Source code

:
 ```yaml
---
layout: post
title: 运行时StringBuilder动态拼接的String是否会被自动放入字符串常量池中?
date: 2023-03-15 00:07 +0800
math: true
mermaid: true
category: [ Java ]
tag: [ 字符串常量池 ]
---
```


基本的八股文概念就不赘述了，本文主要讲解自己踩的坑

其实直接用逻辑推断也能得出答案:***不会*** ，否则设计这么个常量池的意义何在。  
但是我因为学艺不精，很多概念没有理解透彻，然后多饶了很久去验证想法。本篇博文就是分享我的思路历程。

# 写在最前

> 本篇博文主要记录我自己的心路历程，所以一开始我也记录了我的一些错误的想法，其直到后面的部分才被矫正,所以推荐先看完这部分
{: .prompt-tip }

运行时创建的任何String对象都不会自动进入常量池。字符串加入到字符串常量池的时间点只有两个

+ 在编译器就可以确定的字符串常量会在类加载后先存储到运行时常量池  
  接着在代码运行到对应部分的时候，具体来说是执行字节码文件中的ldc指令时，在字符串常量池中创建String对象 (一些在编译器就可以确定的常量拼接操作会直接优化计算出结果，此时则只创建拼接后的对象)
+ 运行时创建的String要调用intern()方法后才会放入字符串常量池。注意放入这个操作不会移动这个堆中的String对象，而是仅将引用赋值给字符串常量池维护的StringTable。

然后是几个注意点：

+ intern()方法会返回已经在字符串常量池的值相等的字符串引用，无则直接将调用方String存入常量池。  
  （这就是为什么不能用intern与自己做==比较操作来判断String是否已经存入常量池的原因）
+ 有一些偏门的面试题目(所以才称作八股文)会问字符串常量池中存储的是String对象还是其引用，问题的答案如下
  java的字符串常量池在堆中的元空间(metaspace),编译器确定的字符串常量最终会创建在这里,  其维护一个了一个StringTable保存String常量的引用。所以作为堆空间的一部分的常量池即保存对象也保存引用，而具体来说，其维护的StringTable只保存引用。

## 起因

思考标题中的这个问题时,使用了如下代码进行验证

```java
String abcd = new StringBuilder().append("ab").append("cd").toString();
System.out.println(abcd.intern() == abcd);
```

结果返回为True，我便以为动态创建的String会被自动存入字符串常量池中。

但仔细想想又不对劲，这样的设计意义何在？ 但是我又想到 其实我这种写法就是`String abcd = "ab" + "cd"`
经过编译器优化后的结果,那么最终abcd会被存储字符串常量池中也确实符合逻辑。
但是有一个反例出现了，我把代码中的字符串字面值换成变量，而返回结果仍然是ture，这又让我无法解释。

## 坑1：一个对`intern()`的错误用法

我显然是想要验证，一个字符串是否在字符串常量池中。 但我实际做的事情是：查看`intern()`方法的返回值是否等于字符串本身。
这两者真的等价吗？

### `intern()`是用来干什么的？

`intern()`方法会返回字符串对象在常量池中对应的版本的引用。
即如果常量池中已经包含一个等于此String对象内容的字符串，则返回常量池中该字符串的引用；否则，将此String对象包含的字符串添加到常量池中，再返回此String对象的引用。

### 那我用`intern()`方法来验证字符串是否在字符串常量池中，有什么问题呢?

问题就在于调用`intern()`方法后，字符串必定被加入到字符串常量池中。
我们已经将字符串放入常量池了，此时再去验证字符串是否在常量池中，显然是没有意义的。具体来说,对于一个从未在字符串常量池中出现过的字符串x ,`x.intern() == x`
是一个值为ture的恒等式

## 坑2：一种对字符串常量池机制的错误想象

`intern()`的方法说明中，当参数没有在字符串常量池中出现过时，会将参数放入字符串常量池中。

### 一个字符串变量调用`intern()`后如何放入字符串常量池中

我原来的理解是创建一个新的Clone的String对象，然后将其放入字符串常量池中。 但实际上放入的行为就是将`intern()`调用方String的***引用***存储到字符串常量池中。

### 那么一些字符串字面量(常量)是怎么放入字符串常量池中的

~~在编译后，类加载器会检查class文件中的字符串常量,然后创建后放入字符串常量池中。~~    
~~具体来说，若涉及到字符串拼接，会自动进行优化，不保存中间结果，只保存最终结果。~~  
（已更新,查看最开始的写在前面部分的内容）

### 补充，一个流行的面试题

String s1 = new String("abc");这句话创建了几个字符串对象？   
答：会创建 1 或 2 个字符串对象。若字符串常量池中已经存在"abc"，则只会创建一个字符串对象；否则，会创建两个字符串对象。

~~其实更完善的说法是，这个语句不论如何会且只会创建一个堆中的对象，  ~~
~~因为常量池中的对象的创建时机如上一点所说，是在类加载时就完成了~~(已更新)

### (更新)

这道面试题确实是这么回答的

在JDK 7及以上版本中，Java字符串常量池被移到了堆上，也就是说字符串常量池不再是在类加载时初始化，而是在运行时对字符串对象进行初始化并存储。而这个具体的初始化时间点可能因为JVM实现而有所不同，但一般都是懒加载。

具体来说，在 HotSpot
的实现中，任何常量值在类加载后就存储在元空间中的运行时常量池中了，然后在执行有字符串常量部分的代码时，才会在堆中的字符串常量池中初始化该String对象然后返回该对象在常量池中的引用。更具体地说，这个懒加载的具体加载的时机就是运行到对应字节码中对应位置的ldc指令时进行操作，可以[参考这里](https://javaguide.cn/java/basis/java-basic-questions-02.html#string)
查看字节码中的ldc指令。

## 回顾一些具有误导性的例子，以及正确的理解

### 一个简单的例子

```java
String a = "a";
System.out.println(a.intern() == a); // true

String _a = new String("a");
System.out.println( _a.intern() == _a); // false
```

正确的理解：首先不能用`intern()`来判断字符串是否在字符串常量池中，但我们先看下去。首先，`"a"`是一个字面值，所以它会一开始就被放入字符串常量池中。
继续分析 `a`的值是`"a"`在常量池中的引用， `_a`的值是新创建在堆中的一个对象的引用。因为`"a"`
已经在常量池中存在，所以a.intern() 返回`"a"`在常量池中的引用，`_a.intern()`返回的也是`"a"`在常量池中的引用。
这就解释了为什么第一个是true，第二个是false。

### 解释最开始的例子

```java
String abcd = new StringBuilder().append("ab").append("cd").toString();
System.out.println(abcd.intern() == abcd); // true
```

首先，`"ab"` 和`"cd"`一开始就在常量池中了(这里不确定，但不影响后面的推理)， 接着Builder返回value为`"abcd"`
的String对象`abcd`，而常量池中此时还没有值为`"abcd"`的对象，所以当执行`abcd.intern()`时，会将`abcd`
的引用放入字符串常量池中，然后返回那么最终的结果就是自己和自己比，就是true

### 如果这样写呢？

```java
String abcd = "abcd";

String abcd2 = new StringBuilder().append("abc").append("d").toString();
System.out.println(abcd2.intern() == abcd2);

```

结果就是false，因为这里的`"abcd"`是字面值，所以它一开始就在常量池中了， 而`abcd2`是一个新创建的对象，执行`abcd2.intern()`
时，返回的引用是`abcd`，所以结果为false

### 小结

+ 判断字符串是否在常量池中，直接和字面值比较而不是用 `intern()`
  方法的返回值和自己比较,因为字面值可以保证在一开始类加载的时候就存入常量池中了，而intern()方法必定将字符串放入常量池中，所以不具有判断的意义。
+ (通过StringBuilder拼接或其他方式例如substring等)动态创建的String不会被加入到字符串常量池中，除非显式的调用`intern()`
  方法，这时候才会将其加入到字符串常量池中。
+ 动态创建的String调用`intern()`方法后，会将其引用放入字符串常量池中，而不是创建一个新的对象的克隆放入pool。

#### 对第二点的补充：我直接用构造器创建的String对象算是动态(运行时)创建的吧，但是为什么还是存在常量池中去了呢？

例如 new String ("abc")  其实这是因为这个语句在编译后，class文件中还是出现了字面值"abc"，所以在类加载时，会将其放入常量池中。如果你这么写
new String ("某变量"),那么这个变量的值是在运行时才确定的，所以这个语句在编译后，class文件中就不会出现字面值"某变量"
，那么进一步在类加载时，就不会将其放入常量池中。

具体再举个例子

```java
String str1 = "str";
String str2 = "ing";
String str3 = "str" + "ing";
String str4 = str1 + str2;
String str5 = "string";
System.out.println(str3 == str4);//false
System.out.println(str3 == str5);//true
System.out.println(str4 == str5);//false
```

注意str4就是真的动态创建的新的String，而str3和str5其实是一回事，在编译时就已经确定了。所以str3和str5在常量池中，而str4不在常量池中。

::::

For the string "System", find every line of the material that contains it, and copy each one.

# REPLY
System.out.println(abcd.intern() == abcd);
System.out.println(a.intern() == a); // true
System.out.println( _a.intern() == _a); // false
System.out.println(abcd.intern() == abcd); // true
System.out.println(abcd2.intern() == abcd2);
System.out.println(str3 == str4);//false
System.out.println(str3 == str5);//true
System.out.println(str4 == str5);//false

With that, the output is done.